In the wake of Celtics great Dennis Johnson's untimely death, it's natural that his on-court accomplishments are getting loads of attention. But what about the domestic-abuse case that embroiled Johnson in 1997?

That October, Johnson was arrested in Orlando after allegedly grabbing his wife by the throat and threatening her with a knife. Here's a description from the Oct. 21, 1997 Globe:
According to the police report, which was obtained from Channel 4, Dwayne Johnson [Johnson's 17-year-old son] saw the argument as it escalated to the point that Dennis Johnson grabbed his wife in a choking manner with his left hand and held a knife in front of her face.

According to the report, Donna Johnson yelled, "What are you going to do, kill me? Go ahead." Dennis Johnson replied, "You don't think anybody will hit you?"

After a few moments, Johnson let his wife go but was still yelling and holding the knife, the report said. When Dwayne attempted to stop the argument, his father said, "Don't you even, or I'll knock you the [expletive] out." Donna Johnson replied, "No you won't. You won't touch him."

Dwayne Johnson told police he believed his father would hit him, so he ran to a neighbor's house and asked her to call 911. He then returned to the house, saw the argument had died down, and called 911 himself.
In November 1997, though, the various charges against Johnson were dropped when his wife and son refused to cooperate with prosecutors. Johnson apparently reconciled with his family, but the incident compromised his efforts to build an NBA coaching career; when he died, Johnson was coaching the Austin Toros in the NBA's Development League.

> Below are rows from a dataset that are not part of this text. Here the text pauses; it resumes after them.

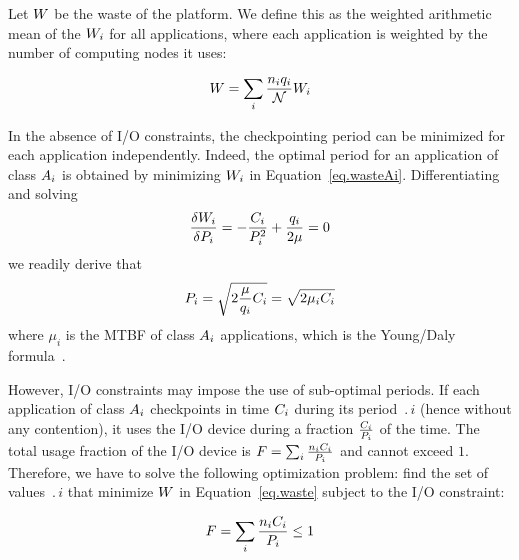 Let $W$ be the waste of the platform. We define this as the
weighted arithmetic mean of the $W_{i}$ for all applications,
where each application is weighted by the number of computing nodes
it uses:

\begin{equation}
W = \sum_i \frac{n_{i} q_{i}}{{\mathcal N}} W_{i}
\label{eq.waste}
\end{equation}

In the absence of I/O constraints, the checkpointing period can be minimized
for each application independently. Indeed, the optimal period for an application
of class $A_{i}$ is obtained by minimizing $W_{i}$ in Equation~\eqref{eq.wasteAi}.
Differentiating and solving
$$\frac{\delta W_{i}}{\delta P_{i}} = - \frac{C_{i}}{P_{i}^{2}} + \frac{q_{i}}{2 \mu} = 0$$
we readily derive that
\begin{equation}
P_{i} = \sqrt{2 \frac{\mu}{q_{i}} C_{i}} = \sqrt{2 \mu_{i} C_{i}}
\label{eq.daly}
\end{equation}
where $\mu_{i}$ is the MTBF of  class $A_{i}$ applications, which is the Young/Daly formula~\cite{young74,daly04}.

However, I/O constraints may impose the use of sub-optimal periods. If each application
of  class $A_{i}$ checkpoints in time $C_{i}$ during its period $\period{i}$ (hence without any contention), it uses the I/O device during a fraction $\frac{C_{i}}{P_{i}}$ of the time.
The total usage fraction of the  I/O device is $F = \sum_{i} \frac{n_{i} C_{i}}{P_{i}}$
and cannot exceed $1$. Therefore, we have to solve the following optimization problem: find
the set of values $\period{i}$ that minimize $W$ in Equation~\eqref{eq.waste} subject to the I/O constraint:

\begin{equation}
F = \sum_{i} \frac{n_{i} C_{i}}{P_{i}} \leq 1
\label{eq.IOconstraint}
\end{equation}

Which brings us to today's treatments of Johnson's death. The Herald's Steve Bulpett doesn't mention the knife incident in his obit or "appreciation"--even though he covered it for the Globe at the time, and later chronicled its impact on Johnson's coaching career.

Over at the Globe, meanwhile, columnist Jackie MacMullan alludes to the incident but steers clear of ugly details: "DJ dreamed of being an NBA coach, but a messy domestic abuse incident involving his wife, Donna, hampered his efforts to earn a legitimate shot at such a job." Shira Springer ignores it completely. So does AP, so does Sports Illustrated's Jack McCallum, and so does ESPN's Bill Simmons in an otherwise fantastic homage.

Johnson was an amazing player, and he may have been a good man who just made a terrible mistake ten years ago. But pretending the events of that day never happened--or eliding them as "messy"--is awfully tough to justify.